Now, back to work. I get two more paragraphs cranked out and reply to some new e-mail messages that just showed up in my inbox. That’s when I hear the low hum of the clothes dryer stop. So I jump up from my desk chair, walk six steps due south and empty the warm shirts into a clothes basket. Got to get them on hangers before they wrinkle.
Five minutes later, I’m back. Now, where was I? Oh yes, third paragraph. Admittedly, it’s probably not the most efficient way to work – stopping to change loads of laundry and find toothpaste – but it’s a reality for me and lots of other people who work from home. It’s nearly 9 p.m. and while most people are winding down toward bedtime, I’ve got about two more hours here at the keyboard to get the big stuff done on time. When you work from home, you learn to work when conditions are most conducive and, for me, that’s after our three kids have gone to bed. Daytime hours are broken up by school drop-off, pick-up, lunchtime, snack time, diaper time, etc.
Lots of people think working from home is an ideal situation, and it certainly does have its perks. Nobody around here even bats an eye if I show up in my pajamas and make a few business calls before I even brush my hair. And I can stop at any point during my workday, grab my toddler and blow a raspberry on her stomach just to make her giggle. It’s definitely one of the better fringe benefits of clocking in at a home office and it’s the main reason I choose this particular brand of professional chaos.
On the other hand, it’s really frustrating when home stuff keeps interrupting your work flow.

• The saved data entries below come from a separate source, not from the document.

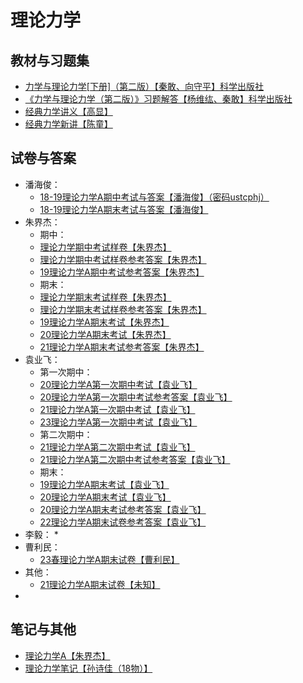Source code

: # 理论力学

## 教材与习题集

* [力学与理论力学\[下册\]（第二版）【秦敢、向守平】科学出版社](https://easylink.cc/olisyl)
* [《力学与理论力学（第二版）》习题解答【杨维纮、秦敢】科学出版社](https://easylink.cc/e7hkq8)
* [经典力学讲义【高显】](https://easylink.cc/3zmvaj)
* [经典力学新讲【陈童】](https://easylink.cc/g3w8jt)

## 试卷与答案

* 潘海俊：
  * [18-19理论力学A期中考试与答案【潘海俊】（密码ustcphj）](https://easylink.cc/pwnqyu)
  * [18-19理论力学A期末考试与答案【潘海俊】](https://easylink.cc/al9ip7)
* 朱界杰：
  * 期中：
  * [理论力学期中考试样卷【朱界杰】](https://easylink.cc/t73w7u)
  * [理论力学期中考试样卷参考答案【朱界杰】](https://easylink.cc/a7tmqc)
  * [19理论力学A期中考试参考答案【朱界杰】](https://easylink.cc/2zstu6)
  * 期末：
  * [理论力学期末考试样卷【朱界杰】](https://easylink.cc/zjcqyg)
  * [理论力学期末考试样卷参考答案【朱界杰】](https://easylink.cc/uhckkp)
  * [19理论力学A期末考试【朱界杰】](https://easylink.cc/hh5yif)
  * [20理论力学A期末考试【朱界杰】](https://easylink.cc/h8hv70)
  * [21理论力学A期末考试参考答案【朱界杰】](https://easylink.cc/ltmkyn)
* 袁业飞：
  * 第一次期中：
  * [20理论力学A第一次期中考试【袁业飞】](https://easylink.cc/ow2igt)
  * [20理论力学A第一次期中考试参考答案【袁业飞】](https://easylink.cc/uomaxt)
  * [21理论力学A第一次期中考试【袁业飞】](https://easylink.cc/7bbvnp)
  * [23理论力学A第一次期中考试【袁业飞】](https://easylink.cc/5yy5b5)
  * 第二次期中：
  * [21理论力学A第二次期中考试【袁业飞】](https://easylink.cc/22a7v1)
  * [21理论力学A第二次期中考试参考答案【袁业飞】](https://easylink.cc/k5sqzp)
  * 期末：
  * [19理论力学A期末考试【袁业飞】](https://easylink.cc/ktb5tf)
  * [20理论力学A期末考试【袁业飞】](https://easylink.cc/qumks)
  * [20理论力学A期末考试参考答案【袁业飞】](https://easylink.cc/d0b1mw)
  * [22理论力学A期末试卷参考答案【袁业飞】](https://easylink.cc/zl40c2)
* 李毅：
  *
* 曹利民：
  * [23春理论力学A期末试卷【曹利民】](https://easylink.cc/elu4v0)
* 其他：
  * [21理论力学A期末试卷【未知】](https://easylink.cc/v7j01y)
*

## 笔记与其他

* [理论力学A【朱界杰】](https://easylink.cc/u6akca)
* [理论力学笔记【孙诗佳（18物）】](https://easylink.cc/82icmx)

Especially in the writing process, it’s easy for me to abandon a tough project because the dishwasher needs to be loaded or the towels need to be folded. At home, there’s always something else you could be doing instead of what you’re supposed to be doing.
Conversely, working from home is also kind of like being stalked by your own job. When it’s time to relax and get your mind off business, there it is – calling you from the next room. “Hey there! Here I am! It’s me, your office inbox brimming full of things to get done for work. Don’t forget you’ve got a million things to do. I’m watching you, waiting for you.” Ugh. Sometimes it would be nice to put at least a few city blocks between me and that demanding pile of paperwork.
But if I did that then I wouldn’t be here to use my coffee break time to play a rousing game of Chutes & Ladders or to let the cable guy in sometime between the hours of 9 a.m. and noon. And of course the shirts would sit in the dryer until they’re more wrinkled than they were at the bottom of the clothes hamper. If I was at an office across town, my kids might never find that tube of toothpaste and then their teeth would rot out of their heads. We can’t have that.